[Stored entries]

# # # #

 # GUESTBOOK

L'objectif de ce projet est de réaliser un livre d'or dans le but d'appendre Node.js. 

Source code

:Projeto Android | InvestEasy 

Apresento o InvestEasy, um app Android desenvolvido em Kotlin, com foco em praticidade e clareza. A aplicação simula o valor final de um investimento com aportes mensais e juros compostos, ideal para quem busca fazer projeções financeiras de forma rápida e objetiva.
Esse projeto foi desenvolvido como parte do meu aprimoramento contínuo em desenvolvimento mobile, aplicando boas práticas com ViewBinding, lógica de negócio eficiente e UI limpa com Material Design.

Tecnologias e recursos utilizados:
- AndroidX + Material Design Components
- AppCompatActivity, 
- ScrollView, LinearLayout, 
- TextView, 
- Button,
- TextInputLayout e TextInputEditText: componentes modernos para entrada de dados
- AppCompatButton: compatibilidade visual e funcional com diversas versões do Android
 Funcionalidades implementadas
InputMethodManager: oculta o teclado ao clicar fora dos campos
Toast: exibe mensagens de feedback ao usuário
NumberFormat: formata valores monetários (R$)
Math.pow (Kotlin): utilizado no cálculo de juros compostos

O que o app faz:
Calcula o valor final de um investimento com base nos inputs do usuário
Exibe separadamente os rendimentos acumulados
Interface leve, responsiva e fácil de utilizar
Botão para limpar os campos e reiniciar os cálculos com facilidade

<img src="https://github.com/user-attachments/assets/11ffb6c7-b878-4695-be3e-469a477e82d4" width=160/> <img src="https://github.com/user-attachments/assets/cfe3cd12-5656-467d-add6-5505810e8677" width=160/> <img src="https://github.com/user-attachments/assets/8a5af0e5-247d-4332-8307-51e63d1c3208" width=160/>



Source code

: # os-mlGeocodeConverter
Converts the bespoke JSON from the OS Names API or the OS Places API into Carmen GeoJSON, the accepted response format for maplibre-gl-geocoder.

# # # #

== Activity ==
The answer is the run of lines above from the line containing "Math.pow (Kotlin): utilizado" through the line containing "Botão para limpar", copied exactly and alone.

== Exercise answer ==
Math.pow (Kotlin): utilizado no cálculo de juros compostos

O que o app faz:
Calcula o valor final de um investimento com base nos inputs do usuário
Exibe separadamente os rendimentos acumulados
Interface leve, responsiva e fácil de utilizar
Botão para limpar os campos e reiniciar os cálculos com facilidade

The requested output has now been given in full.